**Entries provided:**
▼
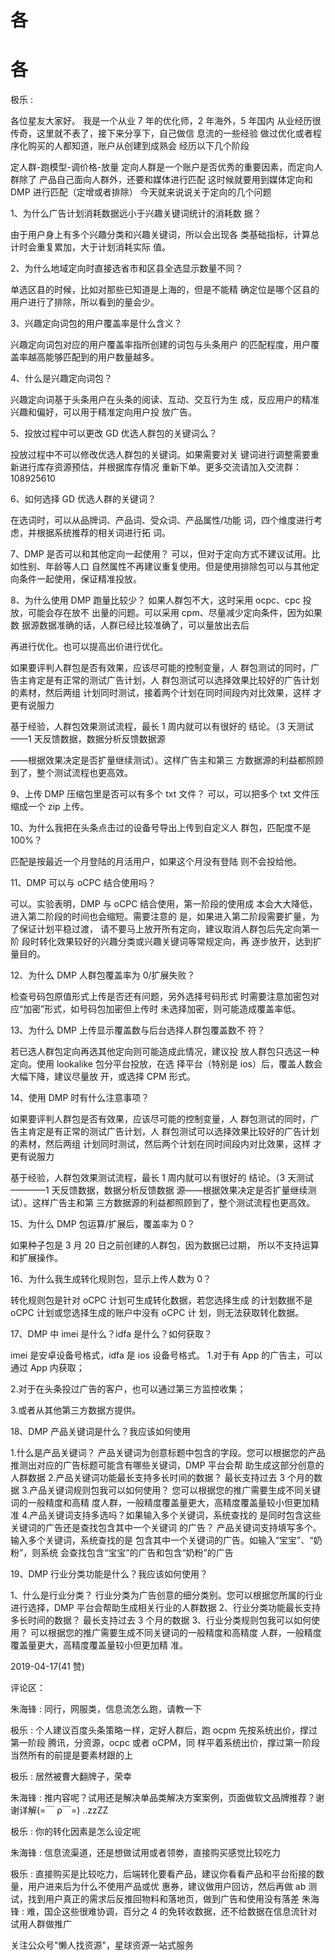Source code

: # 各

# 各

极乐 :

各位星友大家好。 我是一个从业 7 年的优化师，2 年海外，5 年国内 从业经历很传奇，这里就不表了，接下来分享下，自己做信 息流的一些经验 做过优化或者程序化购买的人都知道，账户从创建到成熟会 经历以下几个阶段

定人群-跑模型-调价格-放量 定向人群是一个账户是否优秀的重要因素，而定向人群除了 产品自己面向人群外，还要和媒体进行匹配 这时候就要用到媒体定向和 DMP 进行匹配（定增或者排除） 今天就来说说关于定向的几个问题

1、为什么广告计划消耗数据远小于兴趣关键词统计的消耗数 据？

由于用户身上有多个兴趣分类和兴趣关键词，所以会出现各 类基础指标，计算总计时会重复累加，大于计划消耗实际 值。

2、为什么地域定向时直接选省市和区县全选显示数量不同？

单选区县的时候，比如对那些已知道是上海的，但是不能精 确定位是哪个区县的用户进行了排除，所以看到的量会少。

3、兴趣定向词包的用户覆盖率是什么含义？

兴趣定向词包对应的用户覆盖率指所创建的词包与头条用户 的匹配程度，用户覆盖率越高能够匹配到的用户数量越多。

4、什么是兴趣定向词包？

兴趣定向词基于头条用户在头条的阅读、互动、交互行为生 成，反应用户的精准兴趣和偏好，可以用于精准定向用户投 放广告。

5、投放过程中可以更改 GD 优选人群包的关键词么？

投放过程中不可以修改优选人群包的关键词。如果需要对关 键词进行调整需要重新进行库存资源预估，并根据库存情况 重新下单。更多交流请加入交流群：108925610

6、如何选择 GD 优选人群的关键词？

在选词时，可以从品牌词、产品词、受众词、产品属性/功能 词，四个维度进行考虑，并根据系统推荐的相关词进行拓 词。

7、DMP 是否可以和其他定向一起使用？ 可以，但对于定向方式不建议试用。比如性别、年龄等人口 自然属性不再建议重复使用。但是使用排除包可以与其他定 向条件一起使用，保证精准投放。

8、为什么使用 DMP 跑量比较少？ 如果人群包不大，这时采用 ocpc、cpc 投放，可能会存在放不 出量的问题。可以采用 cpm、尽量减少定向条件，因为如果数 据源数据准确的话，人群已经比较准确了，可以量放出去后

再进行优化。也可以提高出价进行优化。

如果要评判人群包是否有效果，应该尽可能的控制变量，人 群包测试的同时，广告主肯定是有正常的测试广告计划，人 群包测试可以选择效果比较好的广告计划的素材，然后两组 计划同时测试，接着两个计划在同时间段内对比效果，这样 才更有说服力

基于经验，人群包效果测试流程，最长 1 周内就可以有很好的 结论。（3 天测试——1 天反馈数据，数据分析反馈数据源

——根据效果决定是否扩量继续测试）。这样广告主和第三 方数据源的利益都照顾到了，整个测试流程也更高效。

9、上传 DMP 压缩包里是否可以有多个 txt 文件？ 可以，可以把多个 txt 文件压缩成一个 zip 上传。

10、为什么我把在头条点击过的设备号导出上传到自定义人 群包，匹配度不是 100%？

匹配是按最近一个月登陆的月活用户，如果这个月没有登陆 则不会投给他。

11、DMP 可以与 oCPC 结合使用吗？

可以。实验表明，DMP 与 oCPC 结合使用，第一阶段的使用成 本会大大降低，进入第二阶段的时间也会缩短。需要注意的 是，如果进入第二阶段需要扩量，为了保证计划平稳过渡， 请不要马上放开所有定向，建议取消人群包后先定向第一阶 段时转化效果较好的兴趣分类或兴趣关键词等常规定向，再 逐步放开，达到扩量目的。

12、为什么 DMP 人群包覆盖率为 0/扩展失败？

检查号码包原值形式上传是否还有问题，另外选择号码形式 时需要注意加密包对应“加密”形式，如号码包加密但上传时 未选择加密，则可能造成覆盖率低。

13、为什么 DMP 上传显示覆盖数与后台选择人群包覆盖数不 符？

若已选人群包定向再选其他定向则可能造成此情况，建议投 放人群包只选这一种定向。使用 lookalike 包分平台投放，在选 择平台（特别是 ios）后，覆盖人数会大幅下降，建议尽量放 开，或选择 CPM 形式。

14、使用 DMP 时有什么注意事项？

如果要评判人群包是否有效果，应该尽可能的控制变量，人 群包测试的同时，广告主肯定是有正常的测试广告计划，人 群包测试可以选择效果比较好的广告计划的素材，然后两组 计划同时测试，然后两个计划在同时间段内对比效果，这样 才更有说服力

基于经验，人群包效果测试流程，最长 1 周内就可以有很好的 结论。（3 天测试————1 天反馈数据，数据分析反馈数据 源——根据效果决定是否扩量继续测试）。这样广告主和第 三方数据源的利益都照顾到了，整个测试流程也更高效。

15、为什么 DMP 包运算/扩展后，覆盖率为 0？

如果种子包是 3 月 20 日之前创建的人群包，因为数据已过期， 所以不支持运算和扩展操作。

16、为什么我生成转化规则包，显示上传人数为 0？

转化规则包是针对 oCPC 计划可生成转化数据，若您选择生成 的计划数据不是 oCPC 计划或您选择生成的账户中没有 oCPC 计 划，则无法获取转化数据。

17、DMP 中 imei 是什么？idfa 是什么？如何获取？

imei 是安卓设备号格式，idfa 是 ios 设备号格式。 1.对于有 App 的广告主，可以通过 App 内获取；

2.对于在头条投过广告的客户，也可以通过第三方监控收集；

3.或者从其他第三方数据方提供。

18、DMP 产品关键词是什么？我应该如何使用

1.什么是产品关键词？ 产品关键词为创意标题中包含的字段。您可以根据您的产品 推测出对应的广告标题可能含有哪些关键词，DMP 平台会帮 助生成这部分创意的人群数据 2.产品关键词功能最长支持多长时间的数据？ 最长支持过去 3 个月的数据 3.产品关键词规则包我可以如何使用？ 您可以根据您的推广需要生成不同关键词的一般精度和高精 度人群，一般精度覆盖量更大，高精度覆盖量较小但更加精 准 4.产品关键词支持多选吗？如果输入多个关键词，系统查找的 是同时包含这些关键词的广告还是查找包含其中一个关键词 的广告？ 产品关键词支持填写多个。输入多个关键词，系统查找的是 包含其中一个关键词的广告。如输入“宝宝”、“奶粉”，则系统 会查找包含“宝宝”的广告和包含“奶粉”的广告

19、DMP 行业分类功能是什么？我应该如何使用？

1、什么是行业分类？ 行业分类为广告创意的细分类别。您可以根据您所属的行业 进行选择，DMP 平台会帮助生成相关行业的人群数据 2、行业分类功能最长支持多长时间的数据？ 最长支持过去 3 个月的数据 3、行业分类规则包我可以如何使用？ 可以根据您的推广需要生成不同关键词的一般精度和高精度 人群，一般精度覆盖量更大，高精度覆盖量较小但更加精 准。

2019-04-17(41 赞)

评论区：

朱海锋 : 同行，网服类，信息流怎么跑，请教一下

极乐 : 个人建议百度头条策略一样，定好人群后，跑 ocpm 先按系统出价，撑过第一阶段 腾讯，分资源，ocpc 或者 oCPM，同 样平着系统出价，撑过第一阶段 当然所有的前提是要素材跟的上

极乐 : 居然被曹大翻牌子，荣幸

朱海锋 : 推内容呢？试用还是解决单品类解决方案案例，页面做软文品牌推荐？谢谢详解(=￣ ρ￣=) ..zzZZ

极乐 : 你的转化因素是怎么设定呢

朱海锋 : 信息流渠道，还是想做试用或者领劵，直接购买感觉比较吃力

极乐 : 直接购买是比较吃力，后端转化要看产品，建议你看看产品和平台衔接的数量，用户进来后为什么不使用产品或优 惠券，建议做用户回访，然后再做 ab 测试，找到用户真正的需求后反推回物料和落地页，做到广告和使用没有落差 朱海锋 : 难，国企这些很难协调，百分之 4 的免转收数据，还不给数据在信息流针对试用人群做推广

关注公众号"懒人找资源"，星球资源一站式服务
▲
▼
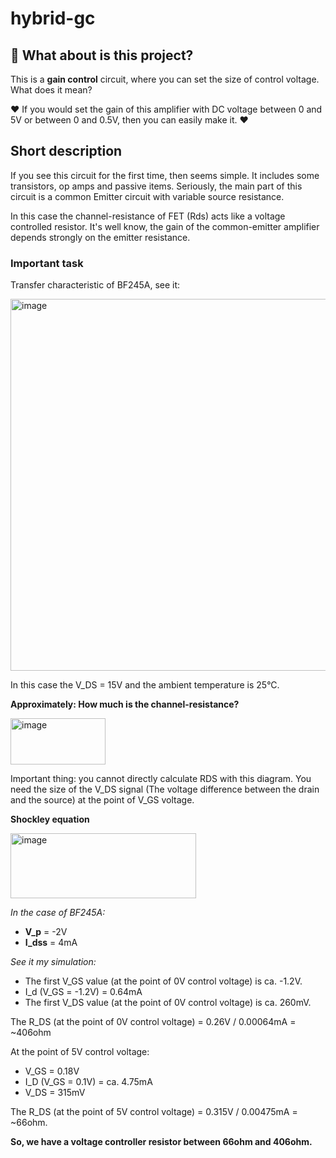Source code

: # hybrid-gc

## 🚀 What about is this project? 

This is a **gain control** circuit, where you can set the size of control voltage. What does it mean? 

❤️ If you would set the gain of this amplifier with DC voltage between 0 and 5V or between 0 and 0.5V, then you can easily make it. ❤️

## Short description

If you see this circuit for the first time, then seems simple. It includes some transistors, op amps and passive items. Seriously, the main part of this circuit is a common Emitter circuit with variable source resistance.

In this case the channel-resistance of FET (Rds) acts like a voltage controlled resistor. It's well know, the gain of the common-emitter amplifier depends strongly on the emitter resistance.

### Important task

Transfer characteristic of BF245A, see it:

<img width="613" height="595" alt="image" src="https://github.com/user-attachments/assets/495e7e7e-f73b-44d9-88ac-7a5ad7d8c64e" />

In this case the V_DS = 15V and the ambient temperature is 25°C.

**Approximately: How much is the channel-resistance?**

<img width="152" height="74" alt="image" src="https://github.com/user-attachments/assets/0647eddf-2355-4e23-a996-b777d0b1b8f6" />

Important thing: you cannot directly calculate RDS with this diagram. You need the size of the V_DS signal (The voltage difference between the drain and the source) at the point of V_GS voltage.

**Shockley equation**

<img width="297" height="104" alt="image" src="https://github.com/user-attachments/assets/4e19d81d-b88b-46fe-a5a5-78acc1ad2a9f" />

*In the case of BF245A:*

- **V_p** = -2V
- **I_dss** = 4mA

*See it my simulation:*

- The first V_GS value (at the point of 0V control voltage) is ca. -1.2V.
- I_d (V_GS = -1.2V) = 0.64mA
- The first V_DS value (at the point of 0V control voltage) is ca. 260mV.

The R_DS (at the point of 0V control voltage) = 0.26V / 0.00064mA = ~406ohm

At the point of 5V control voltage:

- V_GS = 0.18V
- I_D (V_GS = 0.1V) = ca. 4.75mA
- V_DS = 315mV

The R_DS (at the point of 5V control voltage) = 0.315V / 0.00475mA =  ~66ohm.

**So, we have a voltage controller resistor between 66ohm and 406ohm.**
▲
**What you will do:**
Output the material above exactly, but only from the line that carries "兴趣定向词基于头条用户在头条的阅读、互动、交互行为生 成，反应用户的精准兴趣和偏好，可以用于精准定向用户投 放广告。" through the line that carries "19、DMP 行业分类功能是什么？我应该如何使用？".

**Response for this exercise:**
兴趣定向词基于头条用户在头条的阅读、互动、交互行为生 成，反应用户的精准兴趣和偏好，可以用于精准定向用户投 放广告。

5、投放过程中可以更改 GD 优选人群包的关键词么？

投放过程中不可以修改优选人群包的关键词。如果需要对关 键词进行调整需要重新进行库存资源预估，并根据库存情况 重新下单。更多交流请加入交流群：108925610

6、如何选择 GD 优选人群的关键词？

在选词时，可以从品牌词、产品词、受众词、产品属性/功能 词，四个维度进行考虑，并根据系统推荐的相关词进行拓 词。

7、DMP 是否可以和其他定向一起使用？ 可以，但对于定向方式不建议试用。比如性别、年龄等人口 自然属性不再建议重复使用。但是使用排除包可以与其他定 向条件一起使用，保证精准投放。

8、为什么使用 DMP 跑量比较少？ 如果人群包不大，这时采用 ocpc、cpc 投放，可能会存在放不 出量的问题。可以采用 cpm、尽量减少定向条件，因为如果数 据源数据准确的话，人群已经比较准确了，可以量放出去后

再进行优化。也可以提高出价进行优化。

如果要评判人群包是否有效果，应该尽可能的控制变量，人 群包测试的同时，广告主肯定是有正常的测试广告计划，人 群包测试可以选择效果比较好的广告计划的素材，然后两组 计划同时测试，接着两个计划在同时间段内对比效果，这样 才更有说服力

基于经验，人群包效果测试流程，最长 1 周内就可以有很好的 结论。（3 天测试——1 天反馈数据，数据分析反馈数据源

——根据效果决定是否扩量继续测试）。这样广告主和第三 方数据源的利益都照顾到了，整个测试流程也更高效。

9、上传 DMP 压缩包里是否可以有多个 txt 文件？ 可以，可以把多个 txt 文件压缩成一个 zip 上传。

10、为什么我把在头条点击过的设备号导出上传到自定义人 群包，匹配度不是 100%？

匹配是按最近一个月登陆的月活用户，如果这个月没有登陆 则不会投给他。

11、DMP 可以与 oCPC 结合使用吗？

可以。实验表明，DMP 与 oCPC 结合使用，第一阶段的使用成 本会大大降低，进入第二阶段的时间也会缩短。需要注意的 是，如果进入第二阶段需要扩量，为了保证计划平稳过渡， 请不要马上放开所有定向，建议取消人群包后先定向第一阶 段时转化效果较好的兴趣分类或兴趣关键词等常规定向，再 逐步放开，达到扩量目的。

12、为什么 DMP 人群包覆盖率为 0/扩展失败？

检查号码包原值形式上传是否还有问题，另外选择号码形式 时需要注意加密包对应“加密”形式，如号码包加密但上传时 未选择加密，则可能造成覆盖率低。

13、为什么 DMP 上传显示覆盖数与后台选择人群包覆盖数不 符？

若已选人群包定向再选其他定向则可能造成此情况，建议投 放人群包只选这一种定向。使用 lookalike 包分平台投放，在选 择平台（特别是 ios）后，覆盖人数会大幅下降，建议尽量放 开，或选择 CPM 形式。

14、使用 DMP 时有什么注意事项？

如果要评判人群包是否有效果，应该尽可能的控制变量，人 群包测试的同时，广告主肯定是有正常的测试广告计划，人 群包测试可以选择效果比较好的广告计划的素材，然后两组 计划同时测试，然后两个计划在同时间段内对比效果，这样 才更有说服力

基于经验，人群包效果测试流程，最长 1 周内就可以有很好的 结论。（3 天测试————1 天反馈数据，数据分析反馈数据 源——根据效果决定是否扩量继续测试）。这样广告主和第 三方数据源的利益都照顾到了，整个测试流程也更高效。

15、为什么 DMP 包运算/扩展后，覆盖率为 0？

如果种子包是 3 月 20 日之前创建的人群包，因为数据已过期， 所以不支持运算和扩展操作。

16、为什么我生成转化规则包，显示上传人数为 0？

转化规则包是针对 oCPC 计划可生成转化数据，若您选择生成 的计划数据不是 oCPC 计划或您选择生成的账户中没有 oCPC 计 划，则无法获取转化数据。

17、DMP 中 imei 是什么？idfa 是什么？如何获取？

imei 是安卓设备号格式，idfa 是 ios 设备号格式。 1.对于有 App 的广告主，可以通过 App 内获取；

2.对于在头条投过广告的客户，也可以通过第三方监控收集；

3.或者从其他第三方数据方提供。

18、DMP 产品关键词是什么？我应该如何使用

1.什么是产品关键词？ 产品关键词为创意标题中包含的字段。您可以根据您的产品 推测出对应的广告标题可能含有哪些关键词，DMP 平台会帮 助生成这部分创意的人群数据 2.产品关键词功能最长支持多长时间的数据？ 最长支持过去 3 个月的数据 3.产品关键词规则包我可以如何使用？ 您可以根据您的推广需要生成不同关键词的一般精度和高精 度人群，一般精度覆盖量更大，高精度覆盖量较小但更加精 准 4.产品关键词支持多选吗？如果输入多个关键词，系统查找的 是同时包含这些关键词的广告还是查找包含其中一个关键词 的广告？ 产品关键词支持填写多个。输入多个关键词，系统查找的是 包含其中一个关键词的广告。如输入“宝宝”、“奶粉”，则系统 会查找包含“宝宝”的广告和包含“奶粉”的广告

19、DMP 行业分类功能是什么？我应该如何使用？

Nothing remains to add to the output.